February 8, 2006
Leaner cabinet combines key portfolios
Prime Minister Stephen Harper’s fresh-minted 26-member cabinet is a leaner organization that combines some key portfolios directly influencing the Canadian construction industry.
At first blush, industry groups approved of the merger of the Transport and Infrastructure portfolios.
“In the past, we’ve perceived a bit of a rivalry between the two and the merger is definitely beneficial,” says Michael Atkinson, President of the Canadian Construction Association (CCA).
“Hopefully the merged portfolio will provide less of an opportunity for diverging policies.”
Atkinson says Pontiac MP Lawrence Cannon, who now holds the portfolio, is already well known to the CCA — its Ottawa headquarters are a stone’s throw from the Western Quebec riding.
“We’re looking forward to meeting him in his new position and discussing how his party will follow through on its promises to invest in highways, while maintaining current federal infrastructure programs.
“As with any new cabinet, there’s a lot of work ahead to make sure they understand the concerns of the construction industry, and how the industry can help them to follow through on their goals and promises.”
The Association of Consulting Engineers of Canada (ACEC) likes the combined Transportation/Infrastructure portfolio, says association president Claude-Paul Boivin.
“This makes a lot of sense. Highways had become the poor cousin to infrastructure and government was increasingly reluctant to expand its efforts beyond cities,” he says.
“Maybe having a smaller cabinet will speed things up, though it will be a challenge for cabinet ministers to make themselves accessible to national associations.”
The ACEC is also enthusiastic about the re-integration of the Ministries of Foreign Affairs and International Trade, says Boivin. The association has encouraged the federal government to deliver foreign aid, particularly in the area of infrastructure, through Canadian companies.
“Canadian International Development Agency policy should be reflective and supportive of Canadian trade goals and foreign affairs overseas,” he says.
Pat Dillon, business manager of the Provincial Building and Construction Trades Council of Ontario says he’s pleased to see familiar Ontario faces like Jim Flaherty in the Finance portfolio and John Baird on the Treasury Board.

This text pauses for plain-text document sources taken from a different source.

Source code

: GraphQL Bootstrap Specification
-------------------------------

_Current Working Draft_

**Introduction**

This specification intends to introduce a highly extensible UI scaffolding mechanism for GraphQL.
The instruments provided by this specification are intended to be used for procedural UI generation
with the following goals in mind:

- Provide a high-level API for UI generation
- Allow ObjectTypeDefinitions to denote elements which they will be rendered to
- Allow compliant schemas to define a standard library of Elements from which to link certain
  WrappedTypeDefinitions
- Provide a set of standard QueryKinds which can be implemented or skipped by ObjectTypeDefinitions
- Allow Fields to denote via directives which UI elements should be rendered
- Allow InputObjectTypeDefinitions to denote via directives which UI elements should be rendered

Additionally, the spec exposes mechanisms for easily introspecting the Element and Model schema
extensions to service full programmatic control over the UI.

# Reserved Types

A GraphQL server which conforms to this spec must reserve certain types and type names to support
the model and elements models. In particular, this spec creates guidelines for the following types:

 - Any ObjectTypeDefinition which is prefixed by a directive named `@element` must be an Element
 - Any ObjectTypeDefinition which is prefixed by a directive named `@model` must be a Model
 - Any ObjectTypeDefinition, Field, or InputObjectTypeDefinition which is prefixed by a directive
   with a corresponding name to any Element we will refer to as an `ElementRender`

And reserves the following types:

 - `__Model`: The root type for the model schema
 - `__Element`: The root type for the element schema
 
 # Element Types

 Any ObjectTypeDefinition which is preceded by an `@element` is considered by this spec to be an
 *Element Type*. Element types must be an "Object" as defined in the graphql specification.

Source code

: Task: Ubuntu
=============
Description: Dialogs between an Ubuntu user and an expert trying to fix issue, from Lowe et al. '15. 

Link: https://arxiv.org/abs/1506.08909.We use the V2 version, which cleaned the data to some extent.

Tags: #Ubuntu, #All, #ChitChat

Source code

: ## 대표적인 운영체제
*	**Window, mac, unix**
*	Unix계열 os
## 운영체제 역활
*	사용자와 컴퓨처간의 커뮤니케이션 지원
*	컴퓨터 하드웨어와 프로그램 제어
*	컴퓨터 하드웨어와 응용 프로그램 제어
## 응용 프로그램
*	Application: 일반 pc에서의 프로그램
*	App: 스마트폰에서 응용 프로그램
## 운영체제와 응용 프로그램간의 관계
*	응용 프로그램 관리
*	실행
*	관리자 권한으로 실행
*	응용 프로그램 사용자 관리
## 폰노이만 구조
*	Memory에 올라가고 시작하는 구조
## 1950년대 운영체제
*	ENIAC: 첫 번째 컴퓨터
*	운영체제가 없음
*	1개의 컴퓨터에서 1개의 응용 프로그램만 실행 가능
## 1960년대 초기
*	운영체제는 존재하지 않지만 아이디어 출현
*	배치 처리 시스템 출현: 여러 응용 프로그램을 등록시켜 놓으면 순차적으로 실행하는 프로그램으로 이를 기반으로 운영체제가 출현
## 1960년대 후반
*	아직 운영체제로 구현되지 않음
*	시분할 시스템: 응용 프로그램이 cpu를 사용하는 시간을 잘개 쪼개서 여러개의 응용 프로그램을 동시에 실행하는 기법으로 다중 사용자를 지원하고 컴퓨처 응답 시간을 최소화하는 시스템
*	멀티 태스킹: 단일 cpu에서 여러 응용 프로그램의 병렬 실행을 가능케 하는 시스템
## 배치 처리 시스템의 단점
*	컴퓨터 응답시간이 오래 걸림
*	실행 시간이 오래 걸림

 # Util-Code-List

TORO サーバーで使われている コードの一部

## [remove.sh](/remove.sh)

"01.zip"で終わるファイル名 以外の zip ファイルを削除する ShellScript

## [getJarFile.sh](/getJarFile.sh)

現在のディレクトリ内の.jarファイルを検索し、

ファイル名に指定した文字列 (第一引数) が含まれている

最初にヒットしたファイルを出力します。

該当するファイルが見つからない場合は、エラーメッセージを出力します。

“It’s too early to tell what direction the government is going in, but we’ll make approaches to meet with Diane Finley, Minister of Human Resources and Social Development and Monte Solberg, Minister of Citizenship and immigration to talk about the real or perceived shortages of skilled trades people across the country.
“We’d also like to meet soon with Minister Flaherty about credits for construction workers who need to travel to find work.”
But Barry Stevens, chair of the Central Ontario Building Trades political action committee, says he’s angry about the new cabinet line-up, particularly those members who once served in Ontario’s Mike Harris government.
“Ontario has already rejected these people. Stephen Harper has installed a bunch of neo-Cons who won’t talk to unionized labour,” Stevens says.
“There were a lot of smiles and handshakes prior to the election; today, construction workers should start counting their fingers. Trying to get write-offs for traveling construction workers and getting reforms to the Employment Insurance Act will now be impossible.”
Stevens is also unimpressed with the Transport and Infrastructure merger, favouring instead the creation of an urban affairs ministry to concentrate on city infrastructure like subways and other rapid transit projects.